• _Problem to solve_
Read through the lines below and copy the ones holding the string "LiDAR".

• _Extracted records_
______
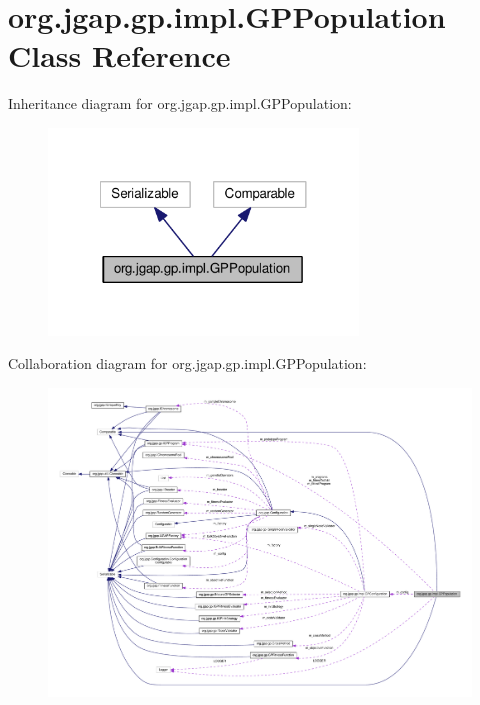 \hypertarget{classorg_1_1jgap_1_1gp_1_1impl_1_1_g_p_population}{\section{org.\-jgap.\-gp.\-impl.\-G\-P\-Population Class Reference}
\label{classorg_1_1jgap_1_1gp_1_1impl_1_1_g_p_population}
}


Inheritance diagram for org.\-jgap.\-gp.\-impl.\-G\-P\-Population\-:
\nopagebreak
\begin{figure}[H]
\begin{center}
\leavevmode
\includegraphics[width=233pt]{classorg_1_1jgap_1_1gp_1_1impl_1_1_g_p_population__inherit__graph}
\end{center}
\end{figure}


Collaboration diagram for org.\-jgap.\-gp.\-impl.\-G\-P\-Population\-:
\nopagebreak
\begin{figure}[H]
\begin{center}
\leavevmode
\includegraphics[width=350pt]{classorg_1_1jgap_1_1gp_1_1impl_1_1_g_p_population__coll__graph}
\end{center}
\end{figure}
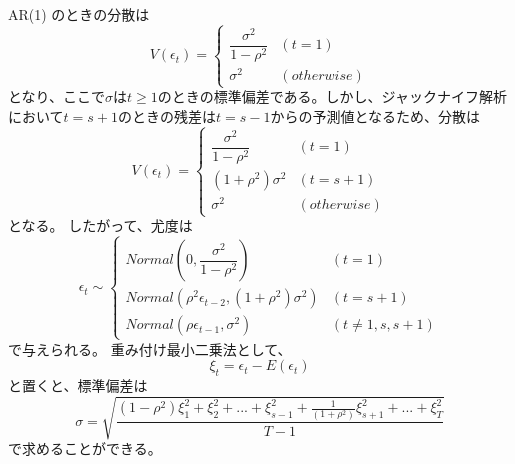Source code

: \documentclass{jsarticle}
\begin{document}
AR(1) のときの分散は
\begin{equation}
V({\epsilon}_t) = 
\begin{cases}
\dfrac{\sigma ^2}{1 - \rho ^2} & (t = 1) \\
\sigma ^2 & (otherwise)
\end{cases}
\end{equation}
となり、ここで$\sigma$は$t \geq 1$のときの標準偏差である。しかし、ジャックナイフ解析において$t = s + 1$のときの残差は$t = s - 1$からの予測値となるため、分散は
\begin{equation}
V({\epsilon}_t) = 
\begin{cases}
\dfrac{\sigma ^2}{1 - \rho ^2} & (t = 1) \\
(1 + \rho ^2) \sigma ^2 & (t = s + 1) \\
\sigma ^2 & (otherwise)
\end{cases}
\end{equation}
となる。
したがって、尤度は
\begin{equation}
{\epsilon}_t \sim 
\begin{cases}
Normal \left( 0, \dfrac{\sigma ^2}{1 - \rho ^2} \right) & (t = 1) \\
Normal \left(\rho^2 \epsilon_{t-2}, (1 + \rho ^2) \sigma ^2 \right) & (t = s + 1) \\
Normal \left(\rho \epsilon_{t-1}, \sigma ^2 \right) & (t \neq 1, s, s+1)
\end{cases}
\end{equation}
で与えられる。
重み付け最小二乗法として、
$$ \xi _t = \epsilon _t - E( \epsilon_t ) $$
と置くと、標準偏差は
\begin{equation}
\sigma = \sqrt{ \frac{\left( 1 - \rho ^ 2 \right) \xi _{1} ^ 2 + \xi _{2} ^ 2 + ... + \xi _{s-1} ^ 2 + \tfrac{1}{(1 + \rho ^2)} \xi _{s+1} ^ 2 + ... + \xi _{T} ^ 2}{T - 1}} 
\end{equation}
で求めることができる。
\end{document}
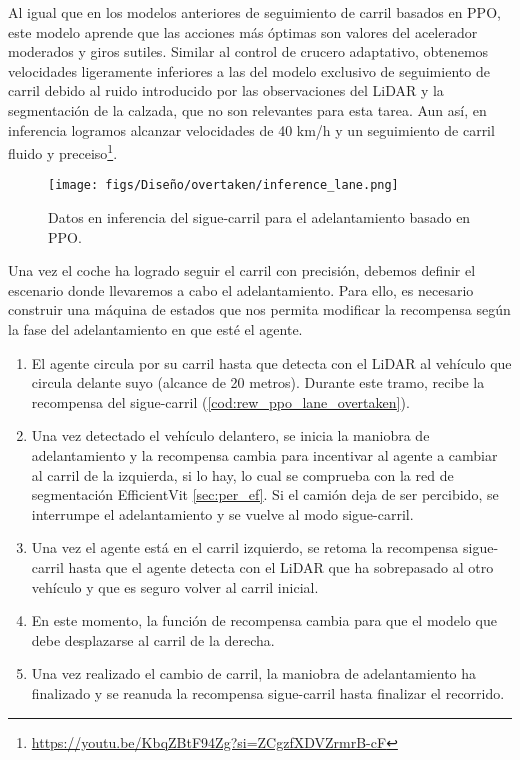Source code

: Al igual que en los modelos anteriores de seguimiento de carril basados en \ac{PPO}, este modelo aprende que las acciones más óptimas son valores del acelerador moderados y giros sutiles. Similar al control de crucero adaptativo, obtenemos velocidades ligeramente inferiores a las del modelo exclusivo de seguimiento de carril debido al ruido introducido por las observaciones del \ac{LiDAR} y la segmentación de la calzada, que no son relevantes para esta tarea. Aun así, en inferencia logramos alcanzar velocidades de 40 km/h y un seguimiento de carril fluido y preceiso\footnote{\url{https://youtu.be/KbqZBtF94Zg?si=ZCgzfXDVZrmrB-cF}}.
\begin{figure}[ht]
\centering
\texttt{[image: figs/Diseño/overtaken/inference\_lane.png]}
\caption{Datos en inferencia del sigue-carril para el adelantamiento basado en \ac{PPO}.}
\label{fig:inference_lane_overtaken}
\end{figure}

Una vez el coche ha logrado seguir el carril con precisión, debemos definir el escenario donde llevaremos a cabo el adelantamiento. Para ello, es necesario construir una máquina de estados que nos permita modificar la recompensa según la fase del adelantamiento en que esté el agente.

\begin{enumerate}
\item El agente circula por su carril hasta que detecta con el \ac{LiDAR} al vehículo que circula delante suyo (alcance de 20 metros). Durante este tramo, recibe la recompensa del sigue-carril (\ref{cod:rew_ppo_lane_overtaken}).
\item Una vez detectado el vehículo delantero, se inicia la maniobra de adelantamiento y la recompensa cambia para incentivar al agente a cambiar al carril de la izquierda, si lo hay, lo cual se comprueba con la red de segmentación EfficientVit \ref{sec:per_ef}. Si el camión deja de ser percibido, se interrumpe el adelantamiento y se vuelve al modo sigue-carril.
\item Una vez el agente está en el carril izquierdo, se retoma la recompensa sigue-carril hasta que el agente detecta con el \ac{LiDAR} que ha sobrepasado al otro vehículo y que es seguro volver al carril inicial.
\item En este momento, la función de recompensa cambia para que el modelo que debe desplazarse al carril de la derecha.
\item Una vez realizado el cambio de carril, la maniobra de adelantamiento ha finalizado y se reanuda la recompensa sigue-carril hasta finalizar el recorrido.
\end{enumerate}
______
• _Result of the exercise_
: Al igual que en los modelos anteriores de seguimiento de carril basados en \ac{PPO}, este modelo aprende que las acciones más óptimas son valores del acelerador moderados y giros sutiles. Similar al control de crucero adaptativo, obtenemos velocidades ligeramente inferiores a las del modelo exclusivo de seguimiento de carril debido al ruido introducido por las observaciones del \ac{LiDAR} y la segmentación de la calzada, que no son relevantes para esta tarea. Aun así, en inferencia logramos alcanzar velocidades de 40 km/h y un seguimiento de carril fluido y preceiso\footnote{\url{https://youtu.be/KbqZBtF94Zg?si=ZCgzfXDVZrmrB-cF}}.
\item El agente circula por su carril hasta que detecta con el \ac{LiDAR} al vehículo que circula delante suyo (alcance de 20 metros). Durante este tramo, recibe la recompensa del sigue-carril (\ref{cod:rew_ppo_lane_overtaken}).
\item Una vez el agente está en el carril izquierdo, se retoma la recompensa sigue-carril hasta que el agente detecta con el \ac{LiDAR} que ha sobrepasado al otro vehículo y que es seguro volver al carril inicial.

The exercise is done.